* **WHAT THIS TASK INVOLVES**
Of the records that follow, copy only the lines from the line containing "be in the same" to the line containing "hears that on account", both included, exactly as written.

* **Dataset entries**
Content starts
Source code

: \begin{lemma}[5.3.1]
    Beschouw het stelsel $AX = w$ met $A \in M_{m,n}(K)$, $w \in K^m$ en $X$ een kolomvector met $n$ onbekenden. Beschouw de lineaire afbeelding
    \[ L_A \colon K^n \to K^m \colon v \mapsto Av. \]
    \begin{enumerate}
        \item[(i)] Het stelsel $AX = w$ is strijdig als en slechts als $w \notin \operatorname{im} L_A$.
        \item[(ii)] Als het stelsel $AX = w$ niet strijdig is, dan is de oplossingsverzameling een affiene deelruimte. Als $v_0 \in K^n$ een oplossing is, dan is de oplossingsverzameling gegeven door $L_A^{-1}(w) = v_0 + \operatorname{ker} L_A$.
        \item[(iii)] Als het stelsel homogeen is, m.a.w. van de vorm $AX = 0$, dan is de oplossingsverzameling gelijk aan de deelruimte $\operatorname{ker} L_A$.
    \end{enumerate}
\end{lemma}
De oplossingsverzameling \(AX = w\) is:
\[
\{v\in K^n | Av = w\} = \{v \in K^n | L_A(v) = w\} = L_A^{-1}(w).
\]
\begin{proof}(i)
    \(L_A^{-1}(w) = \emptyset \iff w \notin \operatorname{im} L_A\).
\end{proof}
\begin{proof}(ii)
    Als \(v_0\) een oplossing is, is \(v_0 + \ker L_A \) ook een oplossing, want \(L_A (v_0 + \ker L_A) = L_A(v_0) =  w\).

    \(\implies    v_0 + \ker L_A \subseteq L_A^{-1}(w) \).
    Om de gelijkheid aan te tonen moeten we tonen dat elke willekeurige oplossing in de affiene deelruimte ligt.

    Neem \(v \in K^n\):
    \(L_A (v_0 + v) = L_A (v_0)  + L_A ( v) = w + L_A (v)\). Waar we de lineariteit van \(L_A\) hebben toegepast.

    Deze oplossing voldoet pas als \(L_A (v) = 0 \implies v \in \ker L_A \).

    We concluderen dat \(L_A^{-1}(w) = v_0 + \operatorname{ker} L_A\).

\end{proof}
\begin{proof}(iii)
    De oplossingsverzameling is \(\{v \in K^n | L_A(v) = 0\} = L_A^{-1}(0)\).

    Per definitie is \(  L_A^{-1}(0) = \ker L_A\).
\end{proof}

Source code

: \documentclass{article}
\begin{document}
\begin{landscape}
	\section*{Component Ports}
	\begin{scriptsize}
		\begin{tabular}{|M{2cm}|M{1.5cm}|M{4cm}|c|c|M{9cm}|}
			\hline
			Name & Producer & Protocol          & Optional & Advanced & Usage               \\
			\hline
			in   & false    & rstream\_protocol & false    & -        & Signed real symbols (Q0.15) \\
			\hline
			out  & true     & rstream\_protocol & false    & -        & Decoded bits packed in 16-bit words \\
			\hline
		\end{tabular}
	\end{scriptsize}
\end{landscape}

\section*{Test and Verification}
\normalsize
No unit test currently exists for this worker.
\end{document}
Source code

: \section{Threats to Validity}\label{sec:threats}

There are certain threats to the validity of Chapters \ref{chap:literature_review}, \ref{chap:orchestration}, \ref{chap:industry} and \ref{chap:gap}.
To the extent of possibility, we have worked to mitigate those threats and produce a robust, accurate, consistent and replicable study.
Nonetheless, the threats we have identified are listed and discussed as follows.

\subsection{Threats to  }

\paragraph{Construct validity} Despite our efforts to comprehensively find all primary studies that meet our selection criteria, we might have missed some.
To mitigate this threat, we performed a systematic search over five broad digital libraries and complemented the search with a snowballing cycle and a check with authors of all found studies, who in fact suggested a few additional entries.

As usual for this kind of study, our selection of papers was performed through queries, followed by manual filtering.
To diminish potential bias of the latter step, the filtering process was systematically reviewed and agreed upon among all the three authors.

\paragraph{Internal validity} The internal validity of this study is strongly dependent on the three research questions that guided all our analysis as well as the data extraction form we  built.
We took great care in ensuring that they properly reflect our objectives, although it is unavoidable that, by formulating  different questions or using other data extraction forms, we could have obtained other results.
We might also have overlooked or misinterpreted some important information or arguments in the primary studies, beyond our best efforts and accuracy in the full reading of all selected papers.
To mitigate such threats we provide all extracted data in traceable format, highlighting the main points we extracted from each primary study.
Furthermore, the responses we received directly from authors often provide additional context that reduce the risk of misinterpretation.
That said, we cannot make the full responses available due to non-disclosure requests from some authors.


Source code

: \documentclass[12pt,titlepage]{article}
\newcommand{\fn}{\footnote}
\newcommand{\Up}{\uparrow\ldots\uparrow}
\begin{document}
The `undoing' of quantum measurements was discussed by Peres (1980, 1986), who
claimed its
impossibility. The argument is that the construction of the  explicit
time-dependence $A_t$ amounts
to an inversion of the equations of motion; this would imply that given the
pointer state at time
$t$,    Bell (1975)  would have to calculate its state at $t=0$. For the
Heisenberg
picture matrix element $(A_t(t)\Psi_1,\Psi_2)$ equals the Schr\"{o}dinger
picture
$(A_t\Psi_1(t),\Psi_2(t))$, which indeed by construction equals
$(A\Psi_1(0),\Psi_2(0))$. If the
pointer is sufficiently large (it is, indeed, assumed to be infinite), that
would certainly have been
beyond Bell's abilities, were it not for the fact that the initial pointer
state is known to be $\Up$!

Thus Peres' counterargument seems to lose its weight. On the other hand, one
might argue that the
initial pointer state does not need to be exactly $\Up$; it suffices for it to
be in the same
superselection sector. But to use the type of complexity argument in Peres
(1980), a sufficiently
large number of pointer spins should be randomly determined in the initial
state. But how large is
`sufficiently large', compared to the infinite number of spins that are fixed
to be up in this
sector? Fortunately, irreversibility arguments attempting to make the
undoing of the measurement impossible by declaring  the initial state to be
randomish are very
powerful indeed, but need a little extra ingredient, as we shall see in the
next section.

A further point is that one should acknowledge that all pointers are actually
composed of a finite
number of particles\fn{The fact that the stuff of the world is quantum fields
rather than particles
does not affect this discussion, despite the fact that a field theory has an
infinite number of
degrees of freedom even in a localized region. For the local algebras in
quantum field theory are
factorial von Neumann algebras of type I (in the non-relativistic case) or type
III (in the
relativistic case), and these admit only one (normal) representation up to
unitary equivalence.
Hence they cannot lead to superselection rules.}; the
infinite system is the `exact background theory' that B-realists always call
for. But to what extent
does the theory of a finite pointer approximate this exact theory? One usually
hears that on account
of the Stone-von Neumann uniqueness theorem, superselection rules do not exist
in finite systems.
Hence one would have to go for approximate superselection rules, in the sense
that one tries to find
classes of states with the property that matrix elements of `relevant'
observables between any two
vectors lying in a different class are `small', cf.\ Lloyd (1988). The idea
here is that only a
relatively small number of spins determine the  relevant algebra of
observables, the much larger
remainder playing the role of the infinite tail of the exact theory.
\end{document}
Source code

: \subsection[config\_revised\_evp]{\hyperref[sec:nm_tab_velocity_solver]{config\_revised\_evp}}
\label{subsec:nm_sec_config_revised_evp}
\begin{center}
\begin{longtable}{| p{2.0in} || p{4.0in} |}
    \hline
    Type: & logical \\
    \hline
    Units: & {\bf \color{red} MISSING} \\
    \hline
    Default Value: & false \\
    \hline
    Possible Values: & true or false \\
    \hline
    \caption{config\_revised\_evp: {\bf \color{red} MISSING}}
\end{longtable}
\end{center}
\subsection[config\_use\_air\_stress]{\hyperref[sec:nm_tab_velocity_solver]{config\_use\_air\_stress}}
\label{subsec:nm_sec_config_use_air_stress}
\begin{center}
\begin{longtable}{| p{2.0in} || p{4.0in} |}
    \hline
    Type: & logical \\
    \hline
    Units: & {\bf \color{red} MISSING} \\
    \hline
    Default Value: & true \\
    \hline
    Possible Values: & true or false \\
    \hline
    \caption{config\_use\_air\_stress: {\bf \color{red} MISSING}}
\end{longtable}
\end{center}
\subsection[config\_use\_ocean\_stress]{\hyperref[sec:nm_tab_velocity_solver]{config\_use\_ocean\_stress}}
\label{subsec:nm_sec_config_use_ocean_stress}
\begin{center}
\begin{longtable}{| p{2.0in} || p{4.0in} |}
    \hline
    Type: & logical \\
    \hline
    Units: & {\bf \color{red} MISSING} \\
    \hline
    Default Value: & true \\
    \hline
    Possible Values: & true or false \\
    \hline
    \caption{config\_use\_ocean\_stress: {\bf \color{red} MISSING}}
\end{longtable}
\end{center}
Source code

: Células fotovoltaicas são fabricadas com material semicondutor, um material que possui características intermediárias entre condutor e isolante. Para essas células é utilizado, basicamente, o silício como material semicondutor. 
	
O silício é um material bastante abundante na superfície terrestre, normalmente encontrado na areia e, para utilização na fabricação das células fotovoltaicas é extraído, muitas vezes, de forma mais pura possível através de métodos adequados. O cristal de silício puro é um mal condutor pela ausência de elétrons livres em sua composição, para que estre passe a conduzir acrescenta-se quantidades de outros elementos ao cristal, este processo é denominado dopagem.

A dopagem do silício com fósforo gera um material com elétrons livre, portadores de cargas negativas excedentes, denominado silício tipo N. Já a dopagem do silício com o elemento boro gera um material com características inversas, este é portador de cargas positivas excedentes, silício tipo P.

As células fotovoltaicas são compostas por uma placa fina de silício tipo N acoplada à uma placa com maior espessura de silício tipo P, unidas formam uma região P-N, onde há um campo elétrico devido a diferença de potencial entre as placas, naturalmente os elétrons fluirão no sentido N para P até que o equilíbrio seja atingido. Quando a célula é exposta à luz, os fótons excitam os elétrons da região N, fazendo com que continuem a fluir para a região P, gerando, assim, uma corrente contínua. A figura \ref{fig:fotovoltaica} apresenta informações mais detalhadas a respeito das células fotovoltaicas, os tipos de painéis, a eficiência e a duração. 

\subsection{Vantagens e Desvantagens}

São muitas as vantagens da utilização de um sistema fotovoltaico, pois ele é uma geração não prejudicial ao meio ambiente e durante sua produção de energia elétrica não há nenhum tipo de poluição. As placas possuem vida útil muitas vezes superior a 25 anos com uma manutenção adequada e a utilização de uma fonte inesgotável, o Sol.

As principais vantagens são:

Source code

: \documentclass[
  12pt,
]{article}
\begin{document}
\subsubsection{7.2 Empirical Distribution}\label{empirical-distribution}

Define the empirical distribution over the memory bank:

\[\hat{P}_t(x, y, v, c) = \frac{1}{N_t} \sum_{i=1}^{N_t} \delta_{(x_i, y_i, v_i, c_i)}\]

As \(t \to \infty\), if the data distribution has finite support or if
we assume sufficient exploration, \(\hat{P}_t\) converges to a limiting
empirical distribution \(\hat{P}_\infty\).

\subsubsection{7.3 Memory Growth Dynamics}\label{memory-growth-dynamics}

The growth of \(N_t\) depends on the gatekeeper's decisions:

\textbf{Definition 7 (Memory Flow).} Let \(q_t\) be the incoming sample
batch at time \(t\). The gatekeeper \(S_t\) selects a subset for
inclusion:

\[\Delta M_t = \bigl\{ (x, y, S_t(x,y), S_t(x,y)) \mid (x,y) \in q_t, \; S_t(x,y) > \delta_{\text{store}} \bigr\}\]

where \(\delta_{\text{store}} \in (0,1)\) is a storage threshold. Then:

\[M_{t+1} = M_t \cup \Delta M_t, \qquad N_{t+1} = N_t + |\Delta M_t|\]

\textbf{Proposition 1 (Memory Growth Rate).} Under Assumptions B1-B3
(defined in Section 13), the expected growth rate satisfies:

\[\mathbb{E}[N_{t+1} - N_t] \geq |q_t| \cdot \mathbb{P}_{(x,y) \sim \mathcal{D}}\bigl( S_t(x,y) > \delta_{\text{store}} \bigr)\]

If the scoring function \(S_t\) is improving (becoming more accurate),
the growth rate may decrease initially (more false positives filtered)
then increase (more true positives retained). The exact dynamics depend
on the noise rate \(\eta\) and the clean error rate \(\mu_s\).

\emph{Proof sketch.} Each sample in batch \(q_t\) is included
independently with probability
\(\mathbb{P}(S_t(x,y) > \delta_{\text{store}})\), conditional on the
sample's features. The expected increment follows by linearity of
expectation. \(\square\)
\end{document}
Content ends
* **OUTPUT BELOW**
be in the same
superselection sector. But to use the type of complexity argument in Peres
(1980), a sufficiently
large number of pointer spins should be randomly determined in the initial
state. But how large is
`sufficiently large', compared to the infinite number of spins that are fixed
to be up in this
sector? Fortunately, irreversibility arguments attempting to make the
undoing of the measurement impossible by declaring  the initial state to be
randomish are very
powerful indeed, but need a little extra ingredient, as we shall see in the
next section.

A further point is that one should acknowledge that all pointers are actually
composed of a finite
number of particles\fn{The fact that the stuff of the world is quantum fields
rather than particles
does not affect this discussion, despite the fact that a field theory has an
infinite number of
degrees of freedom even in a localized region. For the local algebras in
quantum field theory are
factorial von Neumann algebras of type I (in the non-relativistic case) or type
III (in the
relativistic case), and these admit only one (normal) representation up to
unitary equivalence.
Hence they cannot lead to superselection rules.}; the
infinite system is the `exact background theory' that B-realists always call
for. But to what extent
does the theory of a finite pointer approximate this exact theory? One usually
hears that on account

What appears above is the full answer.